Giustizia Riparativa …e la disapplicazione dei Tribunali Di Mario Pavone **
L’attuazione in concreto della Giustizia Riparativa, introdotta con la Riforma Cartabia, appare sempre più, nell’opinione dei commentatori, come una vera chimera (v.N. Pigatto Zanotti su Altalex,2 Mag 2024) .
Sta di fatto che ad oltre un anno dalla sua entrata in vigore (30/6/2023) l’avvio dinanzi ai Tribunali appare tuttora problematico,come avevamo già segnalato (v.dello stesso Autore,Vittime di reato senza Giustizia…Riparativa,Maggio 2024).
La Riforma,secondo la Dottrina prevalente,dovrebbe consentire alle parti di intraprendere un percorso di mediazione, al di fuori del Tribunale,guidato da figure professionali esperte i mediazione,con l’obiettivo primario di riparare il danno subito dalla Vittima del reato..
Tuttavia,in base alle prime decisioni emanate fau Tribunali sulle istanze di accesso ai programmi di Giustizia ripartiva presso i Centri istituendi sul territorio nazionale nei 26 Distretti di Corte di Appello,emerge la disapplicazione della normativa istitutiva del procedimento riparatorio stante la mancata costituzione delle Conferenze locali incaricate di individuare gli Enti locali a cui affidare il compito di istituire i Centri e organizzarne i servizi,dotandoli di mediatori esoerti tramite appalti o convenzioni tra quelli formalmente riconosciuti ed assicurando i “livelli essenziali di prestazioni richiesti” di cui diremo infra.
Come afferma la Dottrina, (v.Pigatto Zanotti, art.cit) la Giustizia, di per sè,dovrebbe già incarnare lo spirito riparatorio per un danno patito meritevole di tutela nel nostro Ordinamento.
Ebbene, con la Riforma,entrata in vigore nel 2023,si è voluto acutizzare il ruolo risanante che l’iter processuale deve perseguire,mettendo sempre più in relazione il “colpevole” con la “vittima”, sulla base di un consenso manifestato da quest’ultima.

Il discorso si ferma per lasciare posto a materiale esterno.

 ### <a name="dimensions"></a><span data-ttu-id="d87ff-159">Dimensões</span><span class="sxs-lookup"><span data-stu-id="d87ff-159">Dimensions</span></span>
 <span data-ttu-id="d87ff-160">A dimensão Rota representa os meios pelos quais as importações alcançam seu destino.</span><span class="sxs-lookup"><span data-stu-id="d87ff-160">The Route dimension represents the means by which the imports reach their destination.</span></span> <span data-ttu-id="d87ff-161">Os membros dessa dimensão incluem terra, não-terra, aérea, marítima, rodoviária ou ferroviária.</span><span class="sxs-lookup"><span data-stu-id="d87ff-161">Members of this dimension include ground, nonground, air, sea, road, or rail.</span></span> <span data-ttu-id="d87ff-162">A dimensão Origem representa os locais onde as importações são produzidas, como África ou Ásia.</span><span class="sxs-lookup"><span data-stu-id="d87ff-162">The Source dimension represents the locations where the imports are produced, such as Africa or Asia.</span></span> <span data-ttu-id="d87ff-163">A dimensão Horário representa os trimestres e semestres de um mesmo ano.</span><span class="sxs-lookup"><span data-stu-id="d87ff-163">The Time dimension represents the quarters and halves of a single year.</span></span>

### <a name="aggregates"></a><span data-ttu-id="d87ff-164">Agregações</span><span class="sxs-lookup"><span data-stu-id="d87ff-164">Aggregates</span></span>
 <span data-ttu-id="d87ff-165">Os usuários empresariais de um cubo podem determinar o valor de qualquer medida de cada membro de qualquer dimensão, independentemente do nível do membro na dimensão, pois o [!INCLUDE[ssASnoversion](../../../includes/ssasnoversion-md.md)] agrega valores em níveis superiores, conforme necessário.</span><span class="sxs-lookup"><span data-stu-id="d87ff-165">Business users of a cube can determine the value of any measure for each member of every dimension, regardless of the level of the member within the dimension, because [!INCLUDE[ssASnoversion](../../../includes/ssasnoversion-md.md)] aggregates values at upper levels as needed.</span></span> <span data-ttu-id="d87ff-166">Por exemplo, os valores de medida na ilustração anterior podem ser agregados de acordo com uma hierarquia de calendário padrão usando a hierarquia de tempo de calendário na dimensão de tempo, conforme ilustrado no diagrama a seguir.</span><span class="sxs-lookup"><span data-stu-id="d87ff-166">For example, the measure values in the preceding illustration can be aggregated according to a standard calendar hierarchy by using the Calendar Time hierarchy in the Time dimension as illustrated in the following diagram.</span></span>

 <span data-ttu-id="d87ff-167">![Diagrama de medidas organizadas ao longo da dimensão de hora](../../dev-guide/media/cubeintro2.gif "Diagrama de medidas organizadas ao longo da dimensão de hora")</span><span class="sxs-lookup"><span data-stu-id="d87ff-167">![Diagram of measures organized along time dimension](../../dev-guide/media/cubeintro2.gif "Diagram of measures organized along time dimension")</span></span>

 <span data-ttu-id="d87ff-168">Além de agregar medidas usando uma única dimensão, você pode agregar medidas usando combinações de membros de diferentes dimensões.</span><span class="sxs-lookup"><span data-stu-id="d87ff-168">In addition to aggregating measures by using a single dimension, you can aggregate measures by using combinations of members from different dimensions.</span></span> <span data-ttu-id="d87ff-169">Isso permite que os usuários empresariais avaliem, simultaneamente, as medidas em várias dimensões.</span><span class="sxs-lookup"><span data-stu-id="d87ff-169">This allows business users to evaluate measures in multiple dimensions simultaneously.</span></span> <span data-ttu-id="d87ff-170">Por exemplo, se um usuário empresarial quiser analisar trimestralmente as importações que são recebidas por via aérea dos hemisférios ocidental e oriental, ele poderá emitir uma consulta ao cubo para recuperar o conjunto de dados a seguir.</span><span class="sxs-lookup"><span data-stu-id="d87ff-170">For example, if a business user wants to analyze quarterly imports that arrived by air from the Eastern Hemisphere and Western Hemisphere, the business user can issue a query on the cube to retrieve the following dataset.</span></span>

Si sostiene ,ad una visione non approfondita, questo tentativo di conciliare i due soggetti opposti della fattispecie giuridica lesa sembrerebbe quasi una forzatura, un tentativo goffo di addivenire ad una remissione quantomeno formale di quanto avvenuto a seguito del comportamento illecito del colpevole.
Invece,la Giustizia Riparativa,così come intesa dal Legislatore,ha un potenziale stermi nato, sebbene ad oggi inespresso,a causa dei prevedibili e consueti ritardi da parte dellai Amministrazione giudiziaria.
Si tratta,dunque,di avviare una nuova Giustizia inclusiva con l’intento di cambiare la risposta al crimine commesso, al vulnus creato nell’Ordinamento Giuridico in cui la “mediazione autore – vittima” diviene lo strumento principale, quasi un simbolico vessillo di questo nuovo istituto.
In sintesi,il percorso di mediazione deve iniziare, quasi obbligatoriamente, con le scuse formali del reo alla vittima del reato, scuse racchiuse spesso in una lettera contenente un’assun zione di responsabilità per le condotte ascritte allo stesso.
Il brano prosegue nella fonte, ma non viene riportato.